Six years ago, The Bentway turned a zone under Toronto’s Gardiner Expressway into a unique public space. Now, that zone is poised to grow: On Thursday, the organization announced details of a major expansion, a 125,000-square-foot zone called Bentway Islands located near Front Street and Spadina Avenue.

The lead designers are the landscape architects at Field Operations, the firm that led the design of New York’s world-renowned High Line, together with Toronto’s Brook McIlroy.

The new project, planned to open by 2030, reflects the ambition and the success of The Bentway so far. Designed by Ken Greenberg and PUBLIC WORK, this is a public space that uniquely integrates recreation, cultural programming and connections to nature, all under an expressway.

Field Operations has a long experience in creating landscapes in odd urban places. They led design of the High Line, a conversion of an elevated rail line in Manhattan that is the most influential public space of this century. It now draws eight million visitors a year.

Isabel Castilla, an associate partner at Field Operations, has worked on the High Line for a decade as well as The Underline, an under-expressway project in Miami.

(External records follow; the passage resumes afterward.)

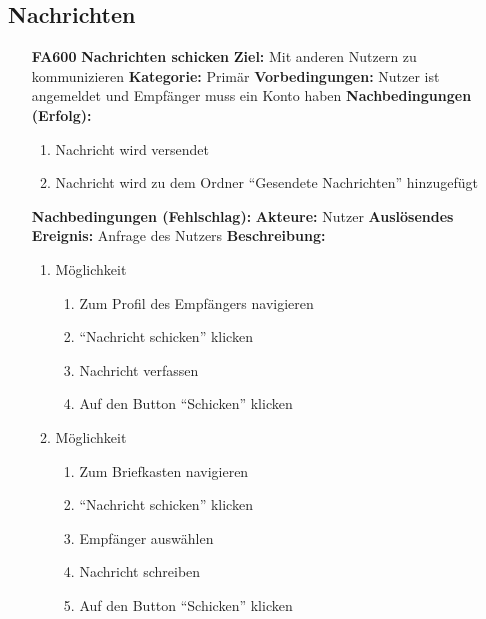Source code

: \documentclass[parskip=full]{scrartcl}
\begin{document}
		\subsection{Nachrichten} \label{sec:FANachrichten}
		\begin{itemize}[nosep]
			\item[\textbf{FA600}]\textbf{Nachrichten schicken}
			\newline \textbf{Ziel:} Mit anderen Nutzern zu kommunizieren
			\newline \textbf{Kategorie:} Primär
			\newline \textbf{Vorbedingungen:} Nutzer ist angemeldet und Empfänger muss ein Konto haben
			\newline \textbf{Nachbedingungen (Erfolg):} 
			\begin{enumerate}[nosep]
				\item Nachricht wird versendet
				\item Nachricht wird zu dem Ordner “Gesendete Nachrichten” hinzugefügt
			\end{enumerate}
			\textbf{Nachbedingungen (Fehlschlag):}
			\newline \textbf{Akteure:} Nutzer
			\newline \textbf{Auslösendes Ereignis:} Anfrage des Nutzers
			\newline \textbf{Beschreibung:}
			\begin{enumerate}[nosep]
				\item Möglichkeit
				\begin{enumerate}[nosep]
					\item Zum Profil des Empfängers navigieren
					\item “Nachricht schicken” klicken
					\item Nachricht verfassen
					\item Auf den \gls{Button} “Schicken” klicken
				\end{enumerate}
				\item Möglichkeit
				\begin{enumerate}[nosep]
					\item Zum Briefkasten navigieren
					\item “Nachricht schicken” klicken
					\item Empfänger auswählen
					\item Nachricht schreiben
					\item Auf den \gls{Button} “Schicken” klicken\\
				\end{enumerate}
			\end{enumerate}
			

\end{itemize}
\end{document}
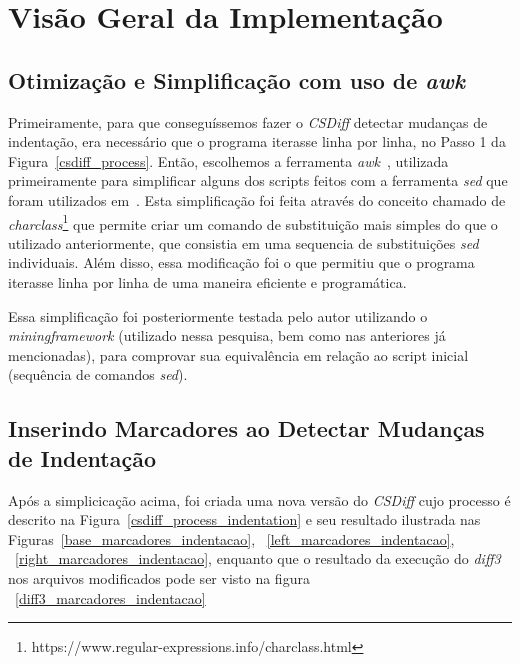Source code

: \section{Visão Geral da Implementação}\label{implementacao}
\subsection{Otimização e Simplificação com uso de \emph{awk}}

Primeiramente, para que conseguíssemos fazer o \emph{CSDiff} detectar mudanças
de indentação, era necessário que o programa iterasse linha por linha, no Passo
1 da Figura~\ref{csdiff_process}. Então, escolhemos a ferramenta
\emph{awk}~\cite{awk}, utilizada primeiramente para simplificar alguns dos
scripts feitos com a ferramenta \emph{sed} que foram utilizados
em~\cite{clem21,heitor21}. Esta simplificação foi feita através do conceito
chamado de
\emph{charclass}\footnote{https://www.regular-expressions.info/charclass.html}
que permite criar um comando de substituição mais simples do que o utilizado
anteriormente, que consistia em uma sequencia de substituições \emph{sed}
individuais. Além disso, essa modificação foi o que permitiu que o programa
iterasse linha por linha de uma maneira eficiente e programática.

Essa simplificação foi posteriormente testada pelo autor utilizando o
\emph{miningframework} (utilizado nessa pesquisa, bem como nas anteriores já
mencionadas), para comprovar sua equivalência em relação ao script inicial
(sequência de comandos \emph{sed}).

\subsection{Inserindo Marcadores ao Detectar Mudanças de Indentação}

Após a simplicicação acima, foi criada uma nova versão do \emph{CSDiff} cujo
processo é descrito na Figura~\ref{csdiff_process_indentation} e seu resultado
ilustrada nas Figuras~\ref{base_marcadores_indentacao},
~\ref{left_marcadores_indentacao}, ~\ref{right_marcadores_indentacao}, enquanto
que o resultado da execução do \emph{diff3} nos arquivos modificados pode
ser visto na figura ~\ref{diff3_marcadores_indentacao}


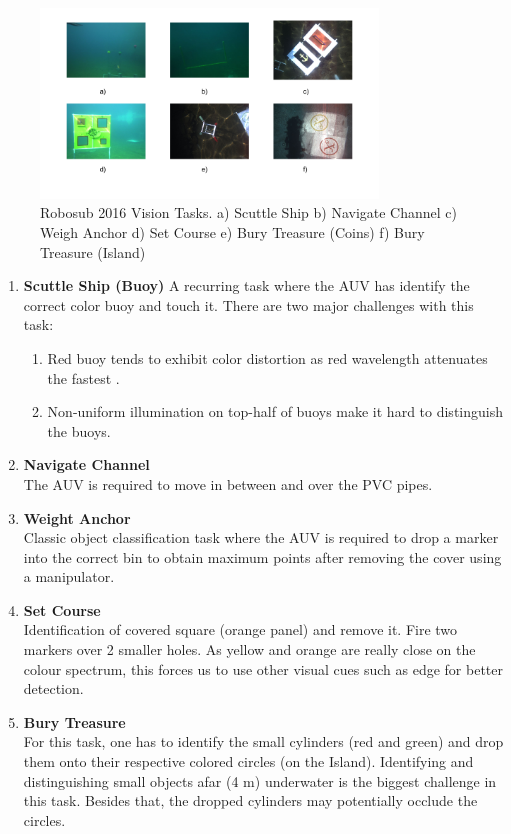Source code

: \documentclass[fypca]{socreport}
\begin{document}
\begin{figure}[ht]
\centering

        \includegraphics[width=0.8\textwidth, height=0.3\textheight]{robosub_vision_tasks.png}
        \caption{Robosub 2016 Vision Tasks. a) Scuttle Ship b) Navigate Channel c) Weigh Anchor d) Set Course e) Bury Treasure (Coins) f) Bury Treasure (Island)}
        \label{fig:robosub2016_tasks}

\end{figure}

\begin{enumerate}
    \item \textbf{Scuttle Ship (Buoy)}
        A recurring task where the AUV has identify the correct color buoy and touch it. There are two major challenges with this task:
        \begin{enumerate}[labels=(\alph*)]
        \item Red buoy tends to exhibit color distortion as red wavelength attenuates the fastest \cite{Galdran2015}.
        \item Non-uniform illumination on top-half of buoys make it hard to distinguish the buoys.
        \end{enumerate}
    \item \textbf{Navigate Channel} \\
        The AUV is required to move in between and over the PVC pipes.
    \item \textbf{Weight Anchor} \\
        Classic object classification task where the AUV is required to drop a marker into the correct bin to obtain maximum points after removing the cover using a manipulator.
    \item \textbf{Set Course} \\
        Identification of covered square (orange panel) and remove it. Fire two markers over 2 smaller holes. As yellow and orange are really close on the colour spectrum, this forces us to use other visual cues such as edge for better detection.
    \item \textbf{Bury Treasure} \\
        For this task, one has to identify the small cylinders (red and green) and drop them onto their respective colored circles (on the Island). Identifying and distinguishing small objects afar (4 m) underwater is the biggest challenge in this task. Besides that, the dropped cylinders may potentially occlude the circles.
\end{enumerate}
\end{document}
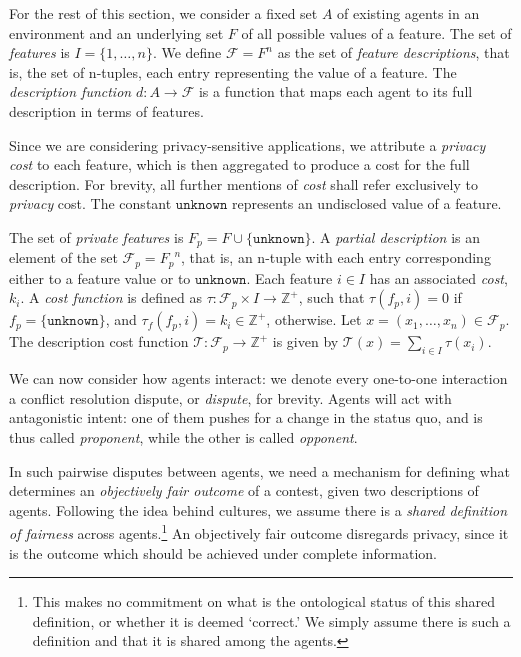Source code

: \documentclass[acmsmall]{custom-arxiv}  %
\newcommand{\featureset}{\ensuremath{I}}
\begin{document}
\begin{definition}[Description]
For the rest of this section, we consider a fixed set $A$ of existing agents in an environment and an underlying set $F$ of all possible values of a feature. The set of \textit{features} is $\featureset = \{1, \dots, n\}$. We define $\mathcal{F} = F^n$ as the set of \textit{feature descriptions}, that is, the set of n-tuples, each entry representing the value of a feature. The \textit{description function} $d: A \rightarrow \mathcal{F}$ is a function that maps each agent to its full description in terms of features.
\end{definition}

Since we are considering privacy-sensitive applications, we attribute a \textit{privacy cost} to each feature, which is then aggregated to produce a cost for the full description. For brevity, all further mentions of \textit{cost} shall refer exclusively to \textit{privacy} cost. The constant \(\texttt{unknown}\) represents an undisclosed value of a feature. 



\begin{definition}
\label{definition:privacy-cost}
The set of \textit{private features} is $F_p = F \cup \{\texttt{unknown}\}$. A \textit{partial description} is an element of the set $\mathcal{F}_p = {F_{p}}^n$, that is, an n-tuple with each entry corresponding either to a feature value or to \(\texttt{unknown}\). Each feature $i \in \featureset$ has an associated \textit{cost}, $k_i$. A \textit{cost function} is defined as $\tau: \mathcal{F}_p \times \featureset \rightarrow \mathbb{Z}^{+}$, such that $\tau(f_p, i) = 0$ if $f_p = \{\texttt{unknown}\}$, and $\tau_f(f_p, i) = k_i \in \mathbb{Z}^{+}$, otherwise. Let $x = (x_1, \dots, x_n) \in \mathcal{F}_p$. The description cost function $\mathcal{T}: \mathcal{F}_p \rightarrow \mathbb{Z}^{+}$ is given by $\mathcal{T}(x) = \sum\limits_{i \in \featureset} \tau(x_i)$.
\end{definition}

We can now consider how agents interact: we denote every one-to-one interaction a conflict resolution dispute, or \textit{dispute}, for brevity. Agents will act with antagonistic intent: one of them pushes for a change in the status quo, and is thus called \textit{proponent}, while the other is called \textit{opponent}.

In such pairwise disputes between agents, we need a mechanism for defining what determines an \textit{objectively fair outcome} of a contest, given two descriptions of agents. Following the idea behind cultures, we assume there is a \textit{shared definition of fairness} across agents.\footnote{This makes no commitment on what is the ontological status of this shared definition, or whether it is deemed `correct.' We simply assume there is such a definition and that it is shared among the agents.} An objectively fair outcome disregards privacy, since it is the outcome which should be achieved under complete information.
\end{document}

She is leading the Bentway Islands work, and says that site has unusual qualities.

“It is very wide and very deep, which is unlike other spaces beneath elevated structures,” Ms. Castilla said. “Once you’re in it, it feels cathedral-like. It presents great opportunities for larger types of programs for the community because of its scale, and also for a lot of variety within the space.”

The site consists of three large traffic islands within Lake Shore Boulevard west of Spadina Avenue. The Bentway began exploring this zone with Staging Grounds, a temporary exhibition last fall that included walkways, art installations and planters fed by rainwater from the highway.

The design process for the new Islands has just begun, and the project still needs to find most of its capital funding from governments and private donors. But Ilana Altman, co-chief executive officer of The Bentway organization, said the space will likely include recreational facilities, a dog off-leash area and strong pedestrian connections to the city around it – along with a low-carbon construction and features that help manage the water flow from the Gardiner.

In this, it will build on the success of The Bentway so far. The public space as it currently exists, just to the west of the Islands site, includes a skating trail, splash pads and a robust program of public art and performance.

“We are quite literally inventing a new type of space,” Ms. Altman said this week. “It has emerged from this very unusual situation in the city, created by the presence of the highway, and it has had to create its own rules.”

The organization has been able to pursue its own path with respect to design. PUBLIC WORK’s original design is deliberately spare: pine furniture, gold paint and subtle signage harmonize with the highway’s concrete columns. For Islands, The Bentway sought designers through a sophisticated process that emphasized design and experience, rather than (as is usually the case in Toronto) local experience and a cheap fee.

They scored world-class landscape architects. Anywhere else in Toronto, hiring Field Operations would be a huge victory. Yet there’s something bittersweet in it: locals for once created something unique and special, but they won’t get the freedom to continue the project.

Still, the ambition of the Bentway organization is admirable. Ms. Altman, an architect by training, has led a unique programming approach that spans high art and crowd-pleasing happenings.

And sometimes, both. On Sunday, 250 volunteers set up 8,000 jumbo dominoes in a row that wound in and around the Front and Spadina area, snaking through buildings, over benches, across streets and into The Bentway itself. Dominoes, by the performance company Station House Opera, stretched a 2.5-kilometre path through the city to create a whimsical collective event.

Thousands of people came out to watch; the crowd issued a roar of excitement as the dominoes crested a hill in the adjacent Canoe Landing Park and tumbled down toward The Bentway, moving toward the future of public space.